<example of dramatically underclocked mobile GPU>
<examples of barely underclocked mobile GPU>
You're both right. The issue is that Nvidia don't
need to downclock their mobile GPUs because they've always been pretty good at choosing the sweet spot on the performance/voltage curves of their silicon.
AMD, on the other hand, typically push their silicon to the limits of their voltage and clockspeeds. If you bolt a fat cooler onto it, that works great for desktops, but not for mobile.
We'll have to see what AMD do with their mobile parts, but if they want to compete with Nvidia
right now, they can't be too aggressive with clocks and voltages. The 1181MHz indicates that they're aiming for a low TDP, and at a guess from Navi drivers, that is the highest speed the 7nm silicon will go whilst operating at its
minimum voltage*. Beyond that, more voltage is required which exponentially increases power use in order to tap into the performance offered by higher clockspeeds.
More importantly, it's likely that RX 5300M solutions will be in the market when Nvidia makes the transition to 7nm, so (and I'm REALLY guessing now), I'd think Lisa is actually trying to make something that is perhaps not the most profitable thing in the world, but that offers a low-enough TDP to be appealing to OEMs for design wins even once Nvidia's mobile 7nm parts are on the table.

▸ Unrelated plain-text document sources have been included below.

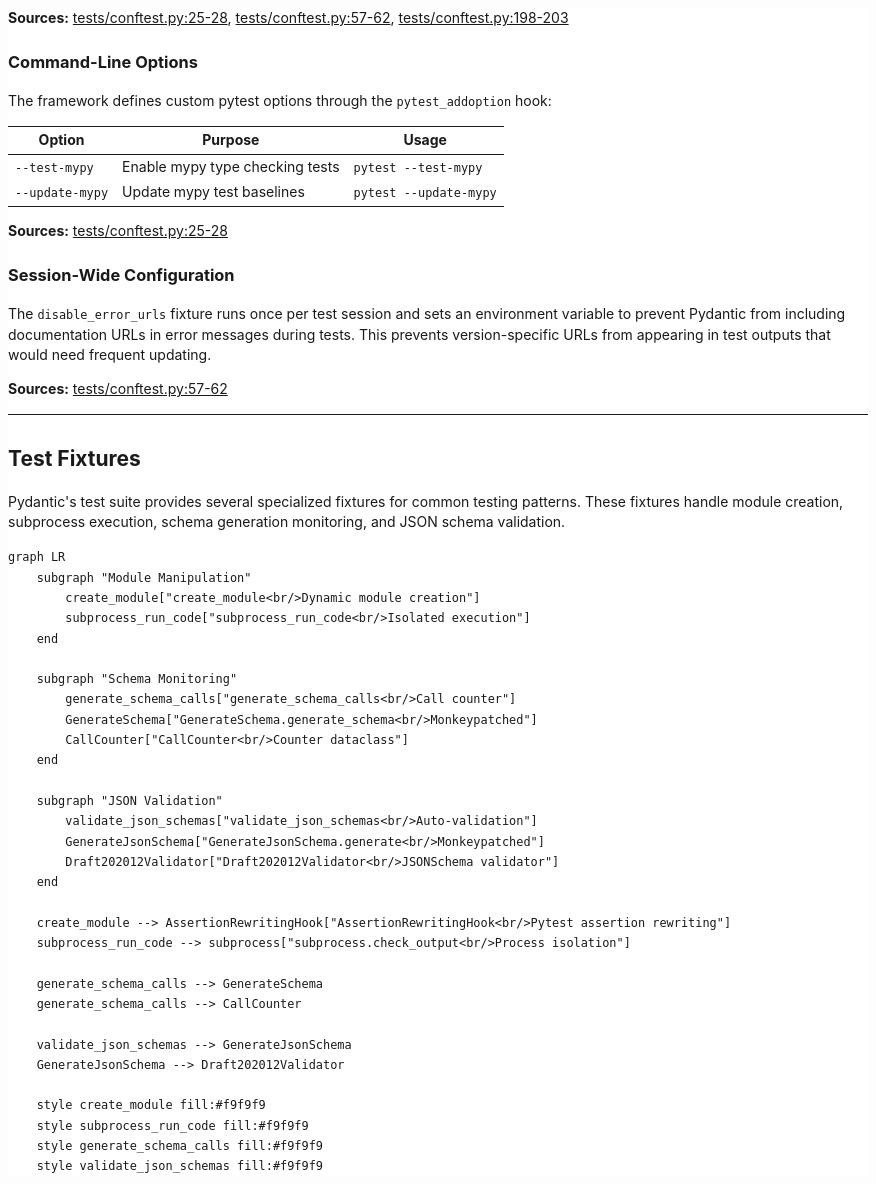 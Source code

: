 **Sources:** [tests/conftest.py:25-28](), [tests/conftest.py:57-62](), [tests/conftest.py:198-203]()

### Command-Line Options

The framework defines custom pytest options through the `pytest_addoption` hook:

| Option | Purpose | Usage |
|--------|---------|-------|
| `--test-mypy` | Enable mypy type checking tests | `pytest --test-mypy` |
| `--update-mypy` | Update mypy test baselines | `pytest --update-mypy` |

**Sources:** [tests/conftest.py:25-28]()

### Session-Wide Configuration

The `disable_error_urls` fixture runs once per test session and sets an environment variable to prevent Pydantic from including documentation URLs in error messages during tests. This prevents version-specific URLs from appearing in test outputs that would need frequent updating.

**Sources:** [tests/conftest.py:57-62]()

---

## Test Fixtures

Pydantic's test suite provides several specialized fixtures for common testing patterns. These fixtures handle module creation, subprocess execution, schema generation monitoring, and JSON schema validation.

```mermaid
graph LR
    subgraph "Module Manipulation"
        create_module["create_module<br/>Dynamic module creation"]
        subprocess_run_code["subprocess_run_code<br/>Isolated execution"]
    end
    
    subgraph "Schema Monitoring"
        generate_schema_calls["generate_schema_calls<br/>Call counter"]
        GenerateSchema["GenerateSchema.generate_schema<br/>Monkeypatched"]
        CallCounter["CallCounter<br/>Counter dataclass"]
    end
    
    subgraph "JSON Validation"
        validate_json_schemas["validate_json_schemas<br/>Auto-validation"]
        GenerateJsonSchema["GenerateJsonSchema.generate<br/>Monkeypatched"]
        Draft202012Validator["Draft202012Validator<br/>JSONSchema validator"]
    end
    
    create_module --> AssertionRewritingHook["AssertionRewritingHook<br/>Pytest assertion rewriting"]
    subprocess_run_code --> subprocess["subprocess.check_output<br/>Process isolation"]
    
    generate_schema_calls --> GenerateSchema
    generate_schema_calls --> CallCounter
    
    validate_json_schemas --> GenerateJsonSchema
    GenerateJsonSchema --> Draft202012Validator
    
    style create_module fill:#f9f9f9
    style subprocess_run_code fill:#f9f9f9
    style generate_schema_calls fill:#f9f9f9
    style validate_json_schemas fill:#f9f9f9
```
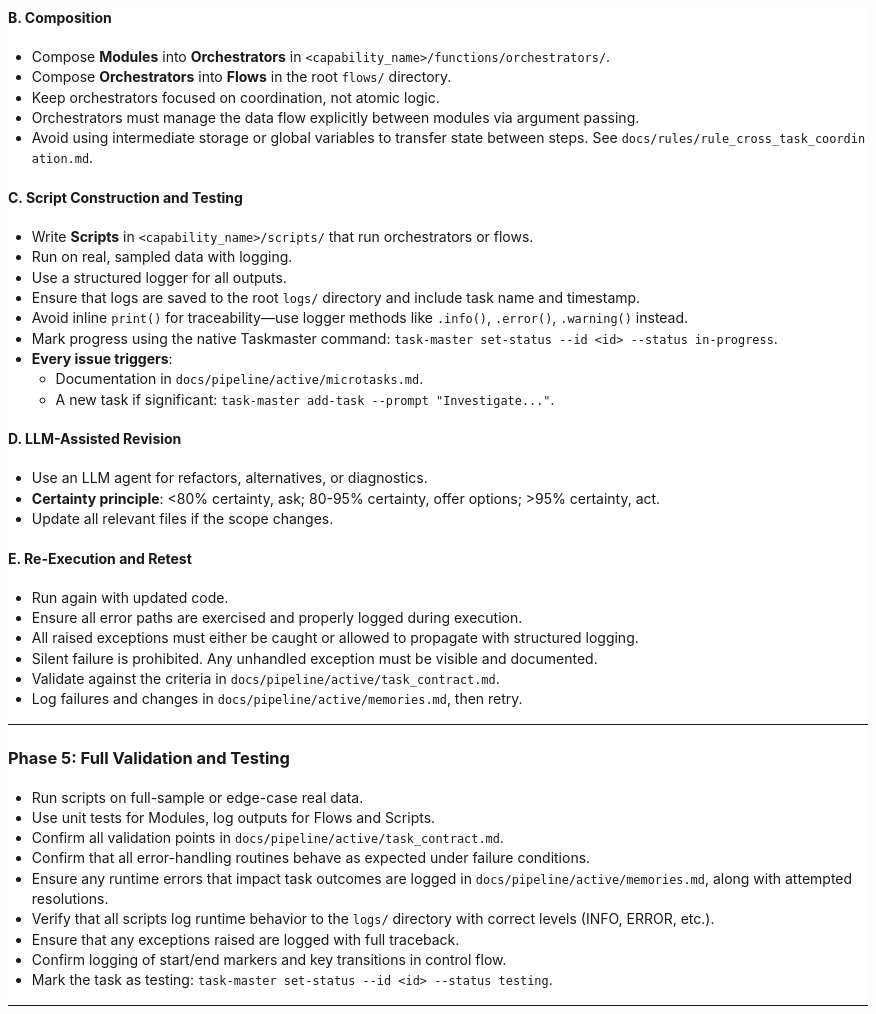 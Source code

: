 #### **B. Composition**
- Compose **Modules** into **Orchestrators** in `<capability_name>/functions/orchestrators/`.
- Compose **Orchestrators** into **Flows** in the root `flows/` directory.
- Keep orchestrators focused on coordination, not atomic logic.
- Orchestrators must manage the data flow explicitly between modules via argument passing.
- Avoid using intermediate storage or global variables to transfer state between steps. See `docs/rules/rule_cross_task_coordination.md`.

#### **C. Script Construction and Testing**
- Write **Scripts** in `<capability_name>/scripts/` that run orchestrators or flows.
- Run on real, sampled data with logging.
- Use a structured logger for all outputs.
- Ensure that logs are saved to the root `logs/` directory and include task name and timestamp.
- Avoid inline `print()` for traceability—use logger methods like `.info()`, `.error()`, `.warning()` instead.
- Mark progress using the native Taskmaster command: `task-master set-status --id <id> --status in-progress`.
- **Every issue triggers**:
  - Documentation in `docs/pipeline/active/microtasks.md`.
  - A new task if significant: `task-master add-task --prompt "Investigate..."`.

#### **D. LLM-Assisted Revision**
- Use an LLM agent for refactors, alternatives, or diagnostics.
- **Certainty principle**: <80% certainty, ask; 80-95% certainty, offer options; >95% certainty, act.
- Update all relevant files if the scope changes.

#### **E. Re-Execution and Retest**
- Run again with updated code.
- Ensure all error paths are exercised and properly logged during execution.
- All raised exceptions must either be caught or allowed to propagate with structured logging.
- Silent failure is prohibited. Any unhandled exception must be visible and documented.
- Validate against the criteria in `docs/pipeline/active/task_contract.md`.
- Log failures and changes in `docs/pipeline/active/memories.md`, then retry.

---

### **Phase 5: Full Validation and Testing**
- Run scripts on full-sample or edge-case real data.
- Use unit tests for Modules, log outputs for Flows and Scripts.
- Confirm all validation points in `docs/pipeline/active/task_contract.md`.
- Confirm that all error-handling routines behave as expected under failure conditions.
- Ensure any runtime errors that impact task outcomes are logged in `docs/pipeline/active/memories.md`, along with attempted resolutions.
- Verify that all scripts log runtime behavior to the `logs/` directory with correct levels (INFO, ERROR, etc.).
- Ensure that any exceptions raised are logged with full traceback.
- Confirm logging of start/end markers and key transitions in control flow.
- Mark the task as testing: `task-master set-status --id <id> --status testing`.

---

* - (to clarify, the GPU cores can run at lower voltage than the driver-exposed minimum voltage, but I believe power savings beyond the exposed minimum are minimal because the VRAM won't operate at sensible frequencies at all below a certain voltage. On desktop where there are no power concerns at idle states, there is no point even exposing these lower voltages to the user. You get 750mv as the baseline because that's what the GDDR6 needs to operate, and if the GPU draws 7W instead of 6W at idle because of this, nobody is going to care - especially not in a machine with a ~200W GPU and ~125W CPU).